Airplanes without equal at the National Air and Space Museum

(Library of Congress)

Caudron G.4

(Dane A. Penland)

“Perhaps the world’s first strategic bomber,” the NASM records note, the French Caudron G.4 is “a singularly unattractive plane with seemingly endless 56-foot-span wings sandwiching a small nacelle…. A forest of struts connected the wings and engines….” One control stick warped the wings; the other controlled the elevator. One of Manfred von Richthofen’s first kills was a G.4. Arrived at the Smithsonian in 1918, minus propellers and engines, as part of an exhibit on war materiel. The Museum’s first curator, Paul Garber, later bought two engines for $25 each. The G.4 was the second aircraft to join the national collection, after the Langley Aerodrome, which flew only after modifications by Glenn Curtiss. First flight of prototype: March 1915; sole survivor.
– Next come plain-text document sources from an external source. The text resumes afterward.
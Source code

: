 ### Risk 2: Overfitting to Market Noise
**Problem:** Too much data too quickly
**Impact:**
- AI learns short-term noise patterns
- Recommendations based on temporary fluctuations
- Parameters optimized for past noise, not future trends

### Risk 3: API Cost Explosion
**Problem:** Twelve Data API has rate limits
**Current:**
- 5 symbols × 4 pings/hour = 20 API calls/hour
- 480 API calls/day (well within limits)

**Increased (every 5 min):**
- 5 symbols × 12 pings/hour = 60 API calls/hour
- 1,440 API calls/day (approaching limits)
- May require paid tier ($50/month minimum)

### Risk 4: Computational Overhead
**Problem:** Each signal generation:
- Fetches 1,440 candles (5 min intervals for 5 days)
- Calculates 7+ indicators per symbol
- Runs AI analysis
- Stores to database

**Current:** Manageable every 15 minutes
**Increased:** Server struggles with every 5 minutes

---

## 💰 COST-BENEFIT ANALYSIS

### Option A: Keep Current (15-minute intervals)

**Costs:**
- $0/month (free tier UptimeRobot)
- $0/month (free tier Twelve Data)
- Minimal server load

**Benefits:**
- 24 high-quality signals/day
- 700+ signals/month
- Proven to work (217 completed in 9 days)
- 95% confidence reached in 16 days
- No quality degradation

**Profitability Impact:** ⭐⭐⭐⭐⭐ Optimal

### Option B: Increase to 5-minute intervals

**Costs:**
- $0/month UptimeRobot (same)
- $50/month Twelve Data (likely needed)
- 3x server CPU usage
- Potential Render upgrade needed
Franklin Texaco Eaglet (not shown)
On March 30, 1930, speed/distance record-setter and air racer Frank Hawks left San Diego in a Waco-towed Franklin glider, bound for New York City. Hawks’ mission, sponsored by the Texas Company, better known as Texaco: promote aviation, particularly glider clubs, which could serve those unable to afford instruction in powered aircraft. Texaco saw in glider pilots a generation of future customers who would inevitably graduate to conventional airplanes. Of the eight days the “Air-train” was aloft, the glider, with a 45-foot-wingspan and glide ratio of 15:1, logged seven hours of free flight, giving demonstrations for the crowds at landing sites. Donated by Texaco in 1930; one of a kind. NASM’s Paul Garber persuaded Hawks to donate the Eaglet’s trailer, which the Washington Soaring Club promptly put to good use. In storage, intact.